AUSTIN, Texas (Reuters) - For Freda Kelly, secretary to the Beatles and chief of the band's fan club, work sometimes involved trailing the Fab Four to the barber shop, sweeping their locks from the floor and mailing strands of hair to adoring female fans.

Kelly, one of the Beatles' longest-serving employees, worked for the band for more than a decade - longer than the British band was together - but has never shared her stories publicly until now.

She breaks her silence in a new documentary, "Good Ol' Freda," to have its world premiere on Saturday on the second day of the South by Southwest Film Festival in Austin, Texas.

"It's such a classic Cinderella story: Girl picks the job of a lifetime," director Ryan White told Reuters.

The tale is sure to delight Beatles fans, but White seeks to tell a story that transcends that audience, a story about an amazing decade in an otherwise ordinary life.

The film features four Beatles songs, which required the permission of many people, including the living Beatles. It also includes never-before-seen photos of the Beatles.

A mutual friend and a family connection to the 1960s Liverpool music scene brought Kelly to the attention of White, who took the opportunity to tell Kelly's story.

The Los Angeles filmmaker, 31, who directed and produced the 2010 soccer documentary "Pelada," grew up knowing Kelly as a family friend who was a secretary.
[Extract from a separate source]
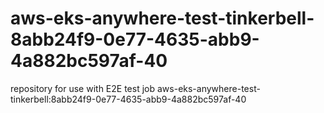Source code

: # aws-eks-anywhere-test-tinkerbell-8abb24f9-0e77-4635-abb9-4a882bc597af-40
repository for use with E2E test job aws-eks-anywhere-test-tinkerbell:8abb24f9-0e77-4635-abb9-4a882bc597af-40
In fact, she is still a secretary, for a Liverpool law firm.

"I didn't know that she had a crazy back story," White said, adding that he only discovered it when a mutual friend put them in touch two years ago.

Kelly, now in her late 60s, told White that now that she has a 2-year-old grandson, she wanted to record her stories for the boy - stories that in many cases she never got around to telling her family.

Shy and humble, Kelly insisted that no one would be interested in hearing her story, White said.

The loyal secretary, who was 17 when she started working for the band, has no intent of dishing dirt about her former famous employers, so White focused instead on her compelling personal narrative and her own interactions with the Beatles.

Kelly arranged bookings, cut wage checks and figured out how to run a fan club at the height of Beatles mania. Girls would send her four sticks of gum which she would hand out to the band members, then she would wrap the chewed gum in paper and mail it back to the fans.

The Beatles - Paul McCartney, John Lennon, Ringo Starr and George Harrison - became the most famous pop band in history.

They entered the Guinness Book of World Records in 2001 as the world's best-selling group, with more than 1 billion records sold.

"The amount of personal attention and true affection that she served the Beatles' fans with - teenage girls, mostly - will probably go unmatched throughout music history," White said.

The film's title comes from the Beatles' 1963 Christmas recording, in which Harrison thanks their secretary in Liverpool, and they all yell in unison, "Good Ol' Freda!"

Kelly was briefly fired by Lennon after she arrived late before a show because she had been having drinks with an opening band. The secretary convinced Lennon to get down on his knees and beg her to stay.

It was Kelly who closed down the Beatles fan club offices after the band broke up in 1970, taking with her boxes of autographs, photos and memorabilia. She did not sell it, instead giving it away to fans over the years, White said.